When a host is selected, the scheduler will write a claim record to the compute node table; this will be the same format as the compute node record, but with negative amounts to reflect reserved consumption. Therefore, at any time, the available resources on the host is the sum of the actual resources reported by the host along with any claims on that host. However, when writing the claim, a Lightweight Transaction can be used to ensure that another thread hasn’t already claimed resources on the compute node, or that the state of that node hasn’t changed in any other way. This will greatly reduce (and possibly eliminate) the frequency of retries due to threads racing with each other.
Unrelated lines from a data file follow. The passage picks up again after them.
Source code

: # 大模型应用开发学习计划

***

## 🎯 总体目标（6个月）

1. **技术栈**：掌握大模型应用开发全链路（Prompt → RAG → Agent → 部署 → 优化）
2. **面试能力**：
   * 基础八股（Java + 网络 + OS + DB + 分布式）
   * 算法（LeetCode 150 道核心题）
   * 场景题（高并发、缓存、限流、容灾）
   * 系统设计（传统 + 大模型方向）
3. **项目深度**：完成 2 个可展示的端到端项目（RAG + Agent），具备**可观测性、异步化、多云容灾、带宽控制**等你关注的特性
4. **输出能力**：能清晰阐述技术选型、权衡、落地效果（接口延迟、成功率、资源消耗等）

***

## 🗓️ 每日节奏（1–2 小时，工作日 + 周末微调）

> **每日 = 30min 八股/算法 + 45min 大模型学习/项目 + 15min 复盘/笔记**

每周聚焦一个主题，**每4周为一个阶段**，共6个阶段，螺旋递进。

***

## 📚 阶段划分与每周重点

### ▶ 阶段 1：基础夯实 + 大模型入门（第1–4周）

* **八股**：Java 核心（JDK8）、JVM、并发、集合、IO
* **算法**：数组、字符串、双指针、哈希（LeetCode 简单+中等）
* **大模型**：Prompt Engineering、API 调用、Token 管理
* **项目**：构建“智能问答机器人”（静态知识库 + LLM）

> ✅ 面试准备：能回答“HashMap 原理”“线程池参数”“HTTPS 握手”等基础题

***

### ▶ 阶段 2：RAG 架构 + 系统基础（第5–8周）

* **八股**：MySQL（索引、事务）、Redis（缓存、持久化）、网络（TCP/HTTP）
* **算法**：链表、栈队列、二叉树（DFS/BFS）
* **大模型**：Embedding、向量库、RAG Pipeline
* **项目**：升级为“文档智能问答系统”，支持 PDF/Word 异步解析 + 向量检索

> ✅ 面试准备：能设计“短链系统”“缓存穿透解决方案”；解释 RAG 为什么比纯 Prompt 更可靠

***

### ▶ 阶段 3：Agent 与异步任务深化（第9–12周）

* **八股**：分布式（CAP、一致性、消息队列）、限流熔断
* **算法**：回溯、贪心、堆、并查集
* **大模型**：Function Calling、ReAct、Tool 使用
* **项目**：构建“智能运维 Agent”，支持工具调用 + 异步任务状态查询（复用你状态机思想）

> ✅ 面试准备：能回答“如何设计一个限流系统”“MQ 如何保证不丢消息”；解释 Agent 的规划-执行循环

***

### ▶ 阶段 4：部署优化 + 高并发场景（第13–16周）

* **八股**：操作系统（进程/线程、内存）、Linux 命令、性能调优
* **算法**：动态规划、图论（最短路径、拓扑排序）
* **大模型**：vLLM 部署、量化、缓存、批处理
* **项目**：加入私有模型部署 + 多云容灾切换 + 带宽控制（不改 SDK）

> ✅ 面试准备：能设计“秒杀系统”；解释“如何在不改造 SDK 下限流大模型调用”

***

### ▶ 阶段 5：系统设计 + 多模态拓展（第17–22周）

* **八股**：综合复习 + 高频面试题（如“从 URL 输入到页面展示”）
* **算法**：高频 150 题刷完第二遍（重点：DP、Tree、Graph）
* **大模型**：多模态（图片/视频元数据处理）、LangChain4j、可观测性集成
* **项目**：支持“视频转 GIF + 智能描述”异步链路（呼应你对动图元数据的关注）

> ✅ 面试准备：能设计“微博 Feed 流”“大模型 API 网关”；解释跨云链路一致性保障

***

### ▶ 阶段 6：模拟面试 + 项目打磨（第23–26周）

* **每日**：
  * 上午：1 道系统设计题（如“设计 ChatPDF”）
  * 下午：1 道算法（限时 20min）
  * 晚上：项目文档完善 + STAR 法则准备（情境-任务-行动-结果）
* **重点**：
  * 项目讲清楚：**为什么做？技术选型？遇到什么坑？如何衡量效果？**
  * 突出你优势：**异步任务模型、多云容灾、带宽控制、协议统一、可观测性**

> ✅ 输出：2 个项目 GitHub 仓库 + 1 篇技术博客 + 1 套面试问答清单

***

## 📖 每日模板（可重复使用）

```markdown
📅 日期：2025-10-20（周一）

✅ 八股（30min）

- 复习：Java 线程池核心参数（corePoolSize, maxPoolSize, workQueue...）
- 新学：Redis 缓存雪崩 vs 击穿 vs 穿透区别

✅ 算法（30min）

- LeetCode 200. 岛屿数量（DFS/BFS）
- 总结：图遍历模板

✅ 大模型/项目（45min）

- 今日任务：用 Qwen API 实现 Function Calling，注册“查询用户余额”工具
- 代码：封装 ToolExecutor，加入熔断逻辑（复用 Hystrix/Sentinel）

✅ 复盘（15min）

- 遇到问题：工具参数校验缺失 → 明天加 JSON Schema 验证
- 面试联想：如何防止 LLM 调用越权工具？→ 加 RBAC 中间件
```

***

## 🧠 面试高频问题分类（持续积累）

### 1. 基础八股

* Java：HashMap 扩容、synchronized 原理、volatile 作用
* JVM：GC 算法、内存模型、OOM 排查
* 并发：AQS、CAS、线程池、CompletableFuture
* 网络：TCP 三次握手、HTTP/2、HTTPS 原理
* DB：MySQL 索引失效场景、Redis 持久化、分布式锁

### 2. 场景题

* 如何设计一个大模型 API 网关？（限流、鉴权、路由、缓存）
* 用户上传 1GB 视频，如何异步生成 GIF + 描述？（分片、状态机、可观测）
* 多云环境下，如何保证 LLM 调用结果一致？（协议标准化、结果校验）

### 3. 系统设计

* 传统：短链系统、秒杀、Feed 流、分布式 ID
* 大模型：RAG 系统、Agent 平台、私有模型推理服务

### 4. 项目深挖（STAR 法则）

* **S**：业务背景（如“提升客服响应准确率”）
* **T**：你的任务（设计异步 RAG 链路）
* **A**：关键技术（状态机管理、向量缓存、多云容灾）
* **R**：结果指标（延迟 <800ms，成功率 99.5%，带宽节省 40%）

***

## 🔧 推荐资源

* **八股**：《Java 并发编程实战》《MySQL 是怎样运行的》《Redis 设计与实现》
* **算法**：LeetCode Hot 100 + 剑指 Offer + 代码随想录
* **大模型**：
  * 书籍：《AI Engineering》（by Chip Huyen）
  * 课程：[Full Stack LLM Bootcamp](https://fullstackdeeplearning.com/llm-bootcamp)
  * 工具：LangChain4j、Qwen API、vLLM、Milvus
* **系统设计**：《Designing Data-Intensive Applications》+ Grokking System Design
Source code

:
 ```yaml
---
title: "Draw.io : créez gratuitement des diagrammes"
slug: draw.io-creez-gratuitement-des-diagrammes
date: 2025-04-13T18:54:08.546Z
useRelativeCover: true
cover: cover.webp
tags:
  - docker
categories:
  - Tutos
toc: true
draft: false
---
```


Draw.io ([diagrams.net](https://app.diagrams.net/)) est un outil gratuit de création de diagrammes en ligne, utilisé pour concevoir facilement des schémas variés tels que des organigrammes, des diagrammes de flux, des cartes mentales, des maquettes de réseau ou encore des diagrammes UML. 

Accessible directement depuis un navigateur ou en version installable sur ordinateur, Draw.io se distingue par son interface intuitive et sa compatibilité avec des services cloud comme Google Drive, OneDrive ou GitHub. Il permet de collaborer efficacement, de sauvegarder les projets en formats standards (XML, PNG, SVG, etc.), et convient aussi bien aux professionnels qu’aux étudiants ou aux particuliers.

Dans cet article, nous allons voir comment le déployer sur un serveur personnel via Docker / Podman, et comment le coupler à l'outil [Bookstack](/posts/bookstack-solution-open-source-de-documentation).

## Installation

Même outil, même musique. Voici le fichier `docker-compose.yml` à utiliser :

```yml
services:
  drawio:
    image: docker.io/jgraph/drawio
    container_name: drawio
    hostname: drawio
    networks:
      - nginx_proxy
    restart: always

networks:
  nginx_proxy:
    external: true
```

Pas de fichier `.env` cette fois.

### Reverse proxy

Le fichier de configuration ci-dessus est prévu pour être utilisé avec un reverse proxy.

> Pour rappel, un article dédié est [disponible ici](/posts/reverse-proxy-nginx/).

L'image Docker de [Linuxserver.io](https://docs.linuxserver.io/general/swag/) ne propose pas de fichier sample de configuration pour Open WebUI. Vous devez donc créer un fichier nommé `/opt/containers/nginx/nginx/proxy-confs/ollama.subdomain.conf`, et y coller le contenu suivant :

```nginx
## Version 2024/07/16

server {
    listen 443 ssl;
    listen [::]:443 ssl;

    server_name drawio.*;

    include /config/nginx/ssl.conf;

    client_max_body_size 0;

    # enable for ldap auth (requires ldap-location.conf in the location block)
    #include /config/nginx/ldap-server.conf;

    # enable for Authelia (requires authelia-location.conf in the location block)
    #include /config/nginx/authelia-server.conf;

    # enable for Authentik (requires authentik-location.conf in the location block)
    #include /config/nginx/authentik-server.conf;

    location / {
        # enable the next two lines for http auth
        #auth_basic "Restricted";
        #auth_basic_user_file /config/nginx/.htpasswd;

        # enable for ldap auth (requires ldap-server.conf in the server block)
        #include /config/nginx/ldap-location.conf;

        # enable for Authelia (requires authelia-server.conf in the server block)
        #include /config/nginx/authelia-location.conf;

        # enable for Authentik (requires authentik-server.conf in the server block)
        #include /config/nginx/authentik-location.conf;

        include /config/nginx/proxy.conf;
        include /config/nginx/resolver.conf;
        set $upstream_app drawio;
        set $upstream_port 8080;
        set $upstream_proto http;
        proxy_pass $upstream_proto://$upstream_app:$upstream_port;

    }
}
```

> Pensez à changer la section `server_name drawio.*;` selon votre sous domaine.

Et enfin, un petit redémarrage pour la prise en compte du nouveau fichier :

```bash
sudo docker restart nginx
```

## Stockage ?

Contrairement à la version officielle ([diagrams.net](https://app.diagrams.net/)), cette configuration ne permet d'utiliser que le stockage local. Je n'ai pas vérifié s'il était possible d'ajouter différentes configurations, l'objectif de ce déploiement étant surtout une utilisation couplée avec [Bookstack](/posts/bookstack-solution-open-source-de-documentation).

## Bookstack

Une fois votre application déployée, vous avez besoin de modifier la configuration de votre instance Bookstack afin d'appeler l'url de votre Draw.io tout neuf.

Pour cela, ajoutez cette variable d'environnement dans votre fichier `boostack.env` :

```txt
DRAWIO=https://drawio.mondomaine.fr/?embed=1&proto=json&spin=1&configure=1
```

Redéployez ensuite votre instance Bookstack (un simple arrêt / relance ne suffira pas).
The remaining internal communication will remain the same. API requests will be passed to the conductor, which will hand them off to the scheduler. After the scheduler selects a host, it will send a message to that effect back to the conductor, which will then notify the appropriate host.
Summary
There is a distributed, reliable way to share data among disconnected systems, but for historical reasons, we do not use it. Instead, we have attempted to create a different approach and then tweak it as much as possible. It is my belief that these incremental improvements will not be sufficient to make this design work well enough, and that by making the hard decision now to change course and adopt a different design will make OpenStack better in the long run.